The construction of the proposed 30-foot-wide, 18-mile long public walkway is now finished on more than 11 miles of the Hudson River. When all 18 miles are complete, the public will be able to walk or bike along the Jersey side of the river. Developers building on private waterfront land are required, by state law, to contribute to the walkway.
The concept for a walkway was first proposed by the Regional Plan Association in 1966. The Department of Environmental Protection adopted regulations in 1980 requiring owners seeking to develop the waterfront to construct and maintain the walkway and provide public access. In 1988, the Hudson River Waterfront Conservancy was created to over see the walkway's future.
Marks added that the committee will pay special attention to the "gap" or "orphan" sites. Those are the areas where there is no walkway and there are no current or adopted plans for one. The partnership is also saddled with the task of discussing and deliberating on issues of importance and common concern with regard to design principals, policies and planning issues, such as: access, amenities, connectivity, finance, land-use, operation maintenance, safety and security.
Finally, the committee will endorse action-strategies to expedite construction and completion for a continuos walkway along the river.
The partnership is expected to produce a comprehensive plan for the construction, completion and maintenance of the walkway, with feedback from the public and other stakeholders. The plan will specify activities to achieve the stated goals and establish deadlines for the completion of each task.
The body is made up of partners from various state agencies, local government and non-profit organizations including the New jersey Department of Environmental Protection, the New Jersey Department of Transportation, Hudson County, all waterfront municipalities, the Hudson River Property owners and Conservators Association, and the Hudson River Waterfront Conservancy of New Jersey.

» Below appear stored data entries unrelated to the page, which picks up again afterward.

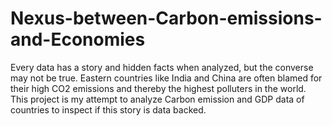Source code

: # Nexus-between-Carbon-emissions-and-Economies
Every data has a story and hidden facts when analyzed, but the converse may not be true. Eastern countries like India and China are often blamed for their high CO2 emissions and thereby the highest polluters in the world. This project is my attempt to analyze Carbon emission and GDP data of  countries to inspect if this story is data backed.
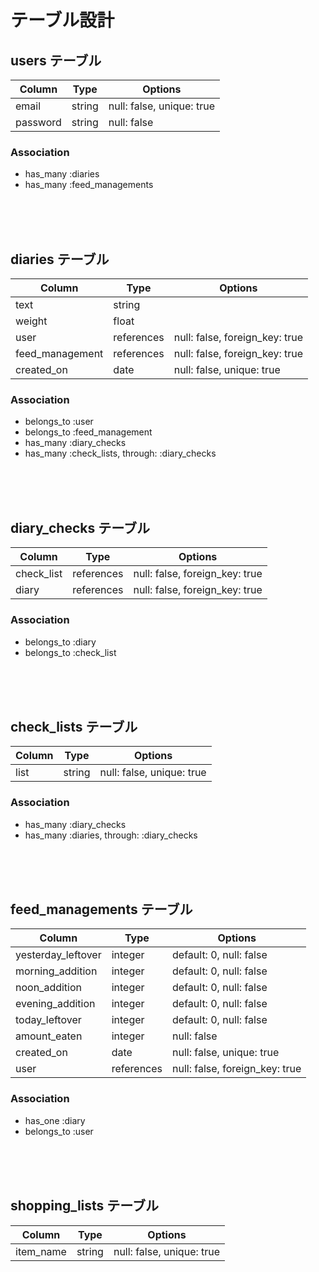 # テーブル設計

## users テーブル

| Column   | Type   | Options                   |
| -------- | ------ | ------------------------- |
| email    | string | null: false, unique: true |
| password | string | null: false               |

### Association

- has_many :diaries
- has_many :feed_managements
<br />
<br />
<br />

## diaries テーブル

| Column          | Type       | Options                        |
| --------------- | ---------- | ------------------------------ |
| text            | string     |                                |
| weight          | float      |                                |
| user            | references | null: false, foreign_key: true |
| feed_management | references | null: false, foreign_key: true |
| created_on      | date       | null: false, unique: true      |

### Association

- belongs_to :user
- belongs_to :feed_management
- has_many :diary_checks
- has_many :check_lists, through: :diary_checks
<br />
<br />
<br />

## diary_checks テーブル

| Column          | Type       | Options                        |
| --------------- | ---------- | ------------------------------ |
| check_list      | references | null: false, foreign_key: true |
| diary           | references | null: false, foreign_key: true |

### Association

- belongs_to :diary
- belongs_to :check_list
<br />
<br />
<br />

## check_lists テーブル

| Column          | Type       | Options                        |
| --------------- | ---------- | ------------------------------ |
| list            | string     | null: false, unique: true      |

### Association

- has_many :diary_checks
- has_many :diaries, through: :diary_checks
<br />
<br />
<br />

## feed_managements テーブル

| Column             | Type        | Options                        |
| ------------------ | ----------- | ------------------------------ |
| yesterday_leftover | integer     | default: 0, null: false        |
| morning_addition   | integer     | default: 0, null: false        |
| noon_addition      | integer     | default: 0, null: false        |
| evening_addition   | integer     | default: 0, null: false        |
| today_leftover     | integer     | default: 0, null: false        |
| amount_eaten       | integer     | null: false                    |
| created_on         | date        | null: false, unique: true      |
| user               | references  | null: false, foreign_key: true |

### Association

- has_one :diary
- belongs_to :user
<br />
<br />
<br />

## shopping_lists テーブル

| Column             | Type        | Options                        |
| ------------------ | ----------- | ------------------------------ |
| item_name          | string      | null: false, unique: true      |

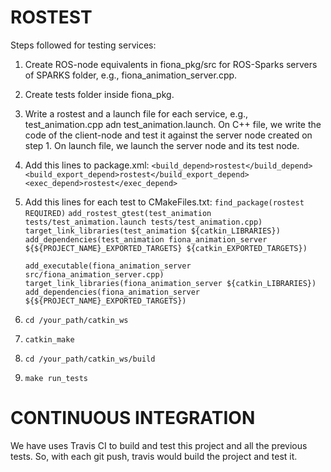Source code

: # ROSTEST
Steps followed for testing services:
1. Create ROS-node equivalents in fiona_pkg/src for ROS-Sparks servers of SPARKS folder, e.g., fiona_animation_server.cpp.
2. Create tests folder inside fiona_pkg.
3. Write  a rostest and a launch file for each service, e.g., test_animation.cpp adn test_animation.launch.
   On C++ file, we write the code of the client-node and test it against the server node created on step 1.
   On launch file, we launch the server node and its test node.
4. Add this lines to package.xml:
    `<build_depend>rostest</build_depend>`
    `<build_export_depend>rostest</build_export_depend>`
    `<exec_depend>rostest</exec_depend>`
5. Add this lines for each test to CMakeFiles.txt:
    `find_package(rostest REQUIRED)`
    `add_rostest_gtest(test_animation tests/test_animation.launch tests/test_animation.cpp)`
    `target_link_libraries(test_animation ${catkin_LIBRARIES})`
    `add_dependencies(test_animation fiona_animation_server ${${PROJECT_NAME}_EXPORTED_TARGETS} ${catkin_EXPORTED_TARGETS})`
    
    `add_executable(fiona_animation_server src/fiona_animation_server.cpp)`
    `target_link_libraries(fiona_animation_server ${catkin_LIBRARIES})`
    `add_dependencies(fiona_animation_server ${${PROJECT_NAME}_EXPORTED_TARGETS})`
6. `cd /your_path/catkin_ws`
7. `catkin_make`
8. `cd /your_path/catkin_ws/build`
9. `make run_tests`

# CONTINUOUS INTEGRATION
We have uses Travis CI to build and test this project and all the previous tests. So, with each git push, travis would build the project and test it.
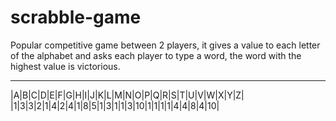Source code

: # scrabble-game
Popular competitive game between 2 players, it gives a value to each letter of the alphabet and asks each player to type a word, the word with the highest value is victorious.

------------------------------------------------------
|A|B|C|D|E|F|G|H|I|J|K|L|M|N|O|P|Q|R|S|T|U|V|W|X|Y|Z|
|1|3|3|2|1|4|2|4|1|8|5|1|3|1|1|3|10|1|1|1|1|4|4|8|4|10|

Most of Tuesday's meeting was spent talking about how to open up Bayonne's waterfront to the public. Even though Bayonne has been a peninsula for over a century, a large amount of its waterfront has not been accessible to the public because and industrial and military installations.

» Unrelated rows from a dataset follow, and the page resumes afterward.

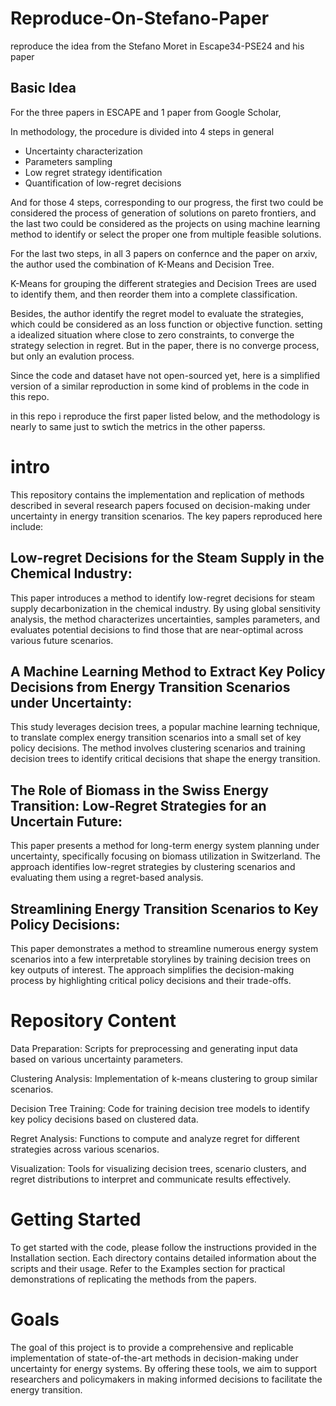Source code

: # Reproduce-On-Stefano-Paper
reproduce the idea from the Stefano Moret in Escape34-PSE24 and his paper

## Basic Idea
For the three papers in ESCAPE and 1 paper from Google Scholar,

In methodology, the procedure is divided into 4 steps in general

 - Uncertainty characterization
 - Parameters sampling
 - Low regret strategy identification
 - Quantification of low-regret decisions


And for those 4 steps, corresponding to our progress, the first two could be considered the process of generation of solutions on pareto frontiers, and the last two could be considered as the 
projects on using machine learning method to identify or select the proper one from multiple feasible solutions.

For the last two steps, in all 3 papers on confernce and the paper on arxiv, the author used the combination of K-Means and Decision Tree.

K-Means for grouping the different strategies and Decision Trees are used to identify them, and then reorder them into a complete classification.

Besides, the author identify the regret model to evaluate the strategies, which could be considered as an loss function or objective function. setting a idealized situation where close to zero constraints, 
to converge the strategy selection in regret. But in the paper, there is no converge process, but only an evalution process.

Since the code and dataset have not open-sourced yet, here is a simplified version of a similar reproduction in some kind of problems in the code in this repo.

in this repo i reproduce the first paper listed below, and the methodology is nearly to same just to swtich the metrics in the other paperss.

# intro
This repository contains the implementation and replication of methods described in several research papers focused on decision-making under uncertainty in energy transition scenarios. The key papers reproduced here include:

## Low-regret Decisions for the Steam Supply in the Chemical Industry:
This paper introduces a method to identify low-regret decisions for steam supply decarbonization in the chemical industry. By using global sensitivity analysis, the method characterizes uncertainties, samples parameters, and evaluates potential decisions to find those that are near-optimal across various future scenarios.

## A Machine Learning Method to Extract Key Policy Decisions from Energy Transition Scenarios under Uncertainty:
This study leverages decision trees, a popular machine learning technique, to translate complex energy transition scenarios into a small set of key policy decisions. The method involves clustering scenarios and training decision trees to identify critical decisions that shape the energy transition.

## The Role of Biomass in the Swiss Energy Transition: Low-Regret Strategies for an Uncertain Future:
This paper presents a method for long-term energy system planning under uncertainty, specifically focusing on biomass utilization in Switzerland. The approach identifies low-regret strategies by clustering scenarios and evaluating them using a regret-based analysis.

## Streamlining Energy Transition Scenarios to Key Policy Decisions:
This paper demonstrates a method to streamline numerous energy system scenarios into a few interpretable storylines by training decision trees on key outputs of interest. The approach simplifies the decision-making process by highlighting critical policy decisions and their trade-offs.

# Repository Content
Data Preparation: Scripts for preprocessing and generating input data based on various uncertainty parameters.

Clustering Analysis: Implementation of k-means clustering to group similar scenarios.

Decision Tree Training: Code for training decision tree models to identify key policy decisions based on clustered data.

Regret Analysis: Functions to compute and analyze regret for different strategies across various scenarios.

Visualization: Tools for visualizing decision trees, scenario clusters, and regret distributions to interpret and communicate results effectively.

# Getting Started
To get started with the code, please follow the instructions provided in the Installation section. Each directory contains detailed information about the scripts and their usage. Refer to the Examples section for practical demonstrations of replicating the methods from the papers.

# Goals
The goal of this project is to provide a comprehensive and replicable implementation of state-of-the-art methods in decision-making under uncertainty for energy systems. By offering these tools, we aim to support researchers and policymakers in making informed decisions to facilitate the energy transition.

Bayonne Mayor Joseph Doria said Tuesday that he personally has two goals when it comes to the waterfront walkway. The first is to make his waterfront accessible. "One of the frustrations of the residents of Bayonne is that for too long they have not had adequate access to New York Harbor," said Doria. He also said that it is important that county and city officials work together to make sure that the walkway is a viable and uniform throughout the county. "We must work in cooperative effort so that we have the type of walkway that all of the residents of Hudson County can use," he said.
At the meeting, two major projects in Bayonne were discussed. The first was the redevelopment of the former Military Ocean Terminal (MOTBY) into The Peninsula at Bayonne Harbor, a 430-acre manmade peninsula that will be transformed from a military facility into as mixed-use community with housings, commercial and recreational facilities.

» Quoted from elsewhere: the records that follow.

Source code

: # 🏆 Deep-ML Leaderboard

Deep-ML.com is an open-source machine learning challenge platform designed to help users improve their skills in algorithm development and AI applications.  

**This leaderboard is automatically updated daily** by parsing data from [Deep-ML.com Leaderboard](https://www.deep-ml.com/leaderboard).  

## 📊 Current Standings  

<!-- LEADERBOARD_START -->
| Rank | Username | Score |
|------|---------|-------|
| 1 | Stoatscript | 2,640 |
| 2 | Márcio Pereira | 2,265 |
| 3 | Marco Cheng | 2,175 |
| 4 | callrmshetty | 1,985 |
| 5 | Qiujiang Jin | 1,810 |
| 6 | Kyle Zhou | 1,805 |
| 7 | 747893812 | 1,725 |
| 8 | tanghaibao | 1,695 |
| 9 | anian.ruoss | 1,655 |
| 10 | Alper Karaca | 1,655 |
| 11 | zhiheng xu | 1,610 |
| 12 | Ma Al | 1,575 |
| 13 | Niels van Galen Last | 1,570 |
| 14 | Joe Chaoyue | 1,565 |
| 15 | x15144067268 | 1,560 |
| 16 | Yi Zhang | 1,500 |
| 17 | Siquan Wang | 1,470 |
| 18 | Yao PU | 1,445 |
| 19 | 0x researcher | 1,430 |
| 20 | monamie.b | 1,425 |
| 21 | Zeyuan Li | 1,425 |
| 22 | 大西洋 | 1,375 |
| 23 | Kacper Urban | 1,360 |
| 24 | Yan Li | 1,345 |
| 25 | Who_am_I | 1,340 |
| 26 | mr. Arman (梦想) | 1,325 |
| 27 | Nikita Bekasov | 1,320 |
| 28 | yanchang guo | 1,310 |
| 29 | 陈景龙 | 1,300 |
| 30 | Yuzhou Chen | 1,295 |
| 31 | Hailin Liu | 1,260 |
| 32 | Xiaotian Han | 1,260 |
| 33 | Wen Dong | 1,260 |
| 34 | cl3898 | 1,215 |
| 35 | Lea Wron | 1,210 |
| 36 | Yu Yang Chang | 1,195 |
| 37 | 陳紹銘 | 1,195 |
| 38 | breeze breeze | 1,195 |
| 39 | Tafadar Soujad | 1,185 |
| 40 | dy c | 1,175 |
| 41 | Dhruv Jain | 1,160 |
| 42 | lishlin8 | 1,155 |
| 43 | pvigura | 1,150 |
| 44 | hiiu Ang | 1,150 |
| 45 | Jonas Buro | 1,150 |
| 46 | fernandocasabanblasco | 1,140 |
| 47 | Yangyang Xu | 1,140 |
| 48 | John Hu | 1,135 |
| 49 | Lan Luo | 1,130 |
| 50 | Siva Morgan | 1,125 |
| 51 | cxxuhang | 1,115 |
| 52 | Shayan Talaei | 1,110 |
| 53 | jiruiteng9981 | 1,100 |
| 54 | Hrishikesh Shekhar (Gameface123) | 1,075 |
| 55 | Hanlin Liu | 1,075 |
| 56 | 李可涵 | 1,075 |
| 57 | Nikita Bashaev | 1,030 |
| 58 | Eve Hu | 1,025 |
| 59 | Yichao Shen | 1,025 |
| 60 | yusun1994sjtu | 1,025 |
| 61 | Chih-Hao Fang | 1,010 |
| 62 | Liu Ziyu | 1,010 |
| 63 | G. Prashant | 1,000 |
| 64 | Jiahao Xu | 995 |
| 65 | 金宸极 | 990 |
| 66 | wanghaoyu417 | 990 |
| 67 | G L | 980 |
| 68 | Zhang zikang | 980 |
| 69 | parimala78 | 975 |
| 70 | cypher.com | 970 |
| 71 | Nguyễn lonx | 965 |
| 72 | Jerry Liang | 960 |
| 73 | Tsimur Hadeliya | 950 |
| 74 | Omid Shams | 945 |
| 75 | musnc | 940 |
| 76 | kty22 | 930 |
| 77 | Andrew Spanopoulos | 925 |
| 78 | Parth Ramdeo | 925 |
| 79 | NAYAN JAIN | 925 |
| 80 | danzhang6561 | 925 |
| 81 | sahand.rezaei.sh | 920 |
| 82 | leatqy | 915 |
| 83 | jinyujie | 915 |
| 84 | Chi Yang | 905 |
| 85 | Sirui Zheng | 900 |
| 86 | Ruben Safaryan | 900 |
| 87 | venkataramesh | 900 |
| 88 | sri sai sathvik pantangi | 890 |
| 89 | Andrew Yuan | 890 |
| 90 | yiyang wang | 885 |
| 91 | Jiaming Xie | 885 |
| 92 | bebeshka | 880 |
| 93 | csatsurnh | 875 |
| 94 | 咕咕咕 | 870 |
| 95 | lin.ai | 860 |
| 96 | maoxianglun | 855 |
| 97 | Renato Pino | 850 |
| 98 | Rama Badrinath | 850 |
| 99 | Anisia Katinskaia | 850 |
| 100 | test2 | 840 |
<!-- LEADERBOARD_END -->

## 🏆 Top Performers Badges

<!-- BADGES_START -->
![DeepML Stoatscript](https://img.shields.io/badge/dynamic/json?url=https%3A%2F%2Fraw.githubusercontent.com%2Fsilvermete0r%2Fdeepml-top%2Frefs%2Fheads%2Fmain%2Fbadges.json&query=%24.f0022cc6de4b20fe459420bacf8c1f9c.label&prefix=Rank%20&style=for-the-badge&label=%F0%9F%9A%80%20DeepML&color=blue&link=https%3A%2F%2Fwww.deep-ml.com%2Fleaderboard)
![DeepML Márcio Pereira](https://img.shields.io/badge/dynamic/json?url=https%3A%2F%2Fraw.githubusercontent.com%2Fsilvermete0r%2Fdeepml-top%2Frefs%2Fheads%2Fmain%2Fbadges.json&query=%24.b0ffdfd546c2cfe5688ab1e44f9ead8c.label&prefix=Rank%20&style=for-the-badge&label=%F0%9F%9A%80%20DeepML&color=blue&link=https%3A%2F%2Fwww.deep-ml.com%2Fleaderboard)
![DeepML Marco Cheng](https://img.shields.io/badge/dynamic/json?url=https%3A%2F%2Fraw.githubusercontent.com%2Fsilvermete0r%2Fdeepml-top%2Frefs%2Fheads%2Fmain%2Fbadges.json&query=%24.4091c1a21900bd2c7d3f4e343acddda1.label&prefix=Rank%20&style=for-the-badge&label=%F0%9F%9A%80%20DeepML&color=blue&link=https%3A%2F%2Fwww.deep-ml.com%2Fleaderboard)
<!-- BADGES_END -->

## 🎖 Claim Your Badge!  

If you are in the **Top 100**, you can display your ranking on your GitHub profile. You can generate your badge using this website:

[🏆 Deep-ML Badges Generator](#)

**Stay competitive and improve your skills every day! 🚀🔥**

According to Nicholas Chiaravalloti of the Bayonne Local Redevelopment Authority, 40 to 50 acres of the site will be passive or active open space. That includes a waterfront walkway that is fully accessible to the public. Chiaravalloti added that while approved, the project is still very much in the "embryo" stage and will take 10 to 15 years to complete.
The second project that was discussed was the development of 470 acres of former industrial land south of MOTBY. The land is being developed by OENJ Cherokee and will house a golf course. According to Leslie Mesnick of OENJ Cherokee, the golf course will be completed by 2004 and will have 7,000-foot walkway that will be fully publicly accessible.